Advocates, school board members question validity of parent’s 93 book challenges
The Berkeley County School District plans to review all of the challenged books
MONCKS CORNER, S.C. (WCSC) - The decision of whether 93 challenged books in Berkeley County schools will remain on the shelf is coming soon after one parent formally complained to the district about them.
Those books have not been removed, but a reconsideration process is now underway.
“I feel that it’s unreasonable to have one parent be the voice of 38,000 students,” Berkeley County School Board member Dr. Crystal Wigfall said.
Ten committees made up of librarians, staff and parents have been formed to review the books, with the first meeting to take place Tuesday.
The district plans to livestream the process for transparency and to comply with open record laws.
The forms challenging the titles, submitted by parent Angelina Davenport, are nearly identical except for the title and author. For the section asking for the student’s name, Davenport filled it out stating “[e]very Berkeley County student that has access to this content in our middle and high schools.”
“It would be silly if it weren’t so dangerous,” ACLU South Carolina spokesman Paul Bowers said.
Bowers’ organization obtained documents obtained through the Freedom of Information Act to better understand how to fight back against proposed book bans.

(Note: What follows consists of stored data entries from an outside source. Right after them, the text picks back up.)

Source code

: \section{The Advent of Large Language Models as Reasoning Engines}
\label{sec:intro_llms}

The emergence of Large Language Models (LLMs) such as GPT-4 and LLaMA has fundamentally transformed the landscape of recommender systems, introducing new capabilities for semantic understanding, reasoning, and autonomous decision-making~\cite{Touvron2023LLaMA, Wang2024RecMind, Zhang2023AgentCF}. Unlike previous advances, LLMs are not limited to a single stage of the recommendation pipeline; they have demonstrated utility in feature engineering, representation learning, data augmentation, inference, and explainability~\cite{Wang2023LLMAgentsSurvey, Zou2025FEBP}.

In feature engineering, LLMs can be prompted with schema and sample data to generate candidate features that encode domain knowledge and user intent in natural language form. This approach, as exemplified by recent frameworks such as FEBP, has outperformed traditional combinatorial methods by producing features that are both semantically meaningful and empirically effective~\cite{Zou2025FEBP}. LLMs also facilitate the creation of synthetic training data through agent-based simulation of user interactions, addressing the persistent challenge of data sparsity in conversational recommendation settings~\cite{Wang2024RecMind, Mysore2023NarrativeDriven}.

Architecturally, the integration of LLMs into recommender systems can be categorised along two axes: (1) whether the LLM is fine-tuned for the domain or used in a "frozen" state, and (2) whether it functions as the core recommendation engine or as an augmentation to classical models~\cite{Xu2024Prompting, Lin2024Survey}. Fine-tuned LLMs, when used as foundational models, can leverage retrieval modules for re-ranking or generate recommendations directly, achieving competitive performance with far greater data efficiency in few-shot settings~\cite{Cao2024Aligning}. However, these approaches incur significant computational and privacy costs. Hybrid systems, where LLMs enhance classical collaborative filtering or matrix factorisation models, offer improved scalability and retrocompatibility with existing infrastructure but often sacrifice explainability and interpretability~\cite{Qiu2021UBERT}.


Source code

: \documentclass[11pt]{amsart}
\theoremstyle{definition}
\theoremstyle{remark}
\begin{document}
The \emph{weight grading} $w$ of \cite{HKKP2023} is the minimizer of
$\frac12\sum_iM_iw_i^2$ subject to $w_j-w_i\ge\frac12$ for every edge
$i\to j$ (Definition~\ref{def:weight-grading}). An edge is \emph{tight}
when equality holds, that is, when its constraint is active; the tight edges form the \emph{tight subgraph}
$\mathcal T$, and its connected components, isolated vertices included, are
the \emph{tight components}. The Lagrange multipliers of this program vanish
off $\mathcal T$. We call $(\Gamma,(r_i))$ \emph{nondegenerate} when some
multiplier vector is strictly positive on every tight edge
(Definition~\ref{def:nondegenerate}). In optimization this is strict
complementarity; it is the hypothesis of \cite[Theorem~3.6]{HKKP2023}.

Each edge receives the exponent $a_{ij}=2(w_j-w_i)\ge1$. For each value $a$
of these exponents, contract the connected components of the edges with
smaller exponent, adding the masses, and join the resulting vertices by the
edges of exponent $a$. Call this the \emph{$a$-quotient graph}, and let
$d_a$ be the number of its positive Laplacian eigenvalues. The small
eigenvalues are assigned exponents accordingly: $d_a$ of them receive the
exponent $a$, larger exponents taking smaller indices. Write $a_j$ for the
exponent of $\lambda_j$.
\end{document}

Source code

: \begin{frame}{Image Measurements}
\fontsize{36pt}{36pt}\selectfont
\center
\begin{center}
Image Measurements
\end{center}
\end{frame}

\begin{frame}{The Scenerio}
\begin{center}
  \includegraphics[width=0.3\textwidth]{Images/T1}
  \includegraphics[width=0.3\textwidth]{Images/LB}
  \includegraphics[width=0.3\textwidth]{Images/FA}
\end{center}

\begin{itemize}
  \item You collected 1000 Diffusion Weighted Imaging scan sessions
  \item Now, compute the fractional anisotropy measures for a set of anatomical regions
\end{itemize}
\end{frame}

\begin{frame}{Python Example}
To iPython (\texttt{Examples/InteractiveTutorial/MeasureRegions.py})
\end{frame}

Davenport declined to comment about her motivation to file the forms but did speak at a board meeting before they were submitted on May 1 of this year.
She spoke about the book “Sold” by Patricia McCormick that her child was required to read in English class and her concern about a graphic rape scene.
“If there are books of the same caliber, that equally describe the innocence that was stolen from this girl, why choose to expose them to this obscene and sexually explicit material? Why is it acceptable to make choices for my child, choices I’m not included in, choices I do not agree with?” she said addressing the board.
She cited the state’s obscenity law, SC 16-15-30, which makes it illegal to disseminate obscenity to a minor. That’s also the reason she cites for each additional challenged title to be removed from schools.
“This is unconstitutional and ungodly,” Davenport said.
Bowers says the state obscenity law doesn’t apply to schools “carrying out [their] legitimate function.”
“Parents have a right to know what their kids are reading and if they find it objectionable, you can always opt your student out... what’s different and what’s happening now is that parents are trying to opt everyone’s children out of reading these books,” Bowers said.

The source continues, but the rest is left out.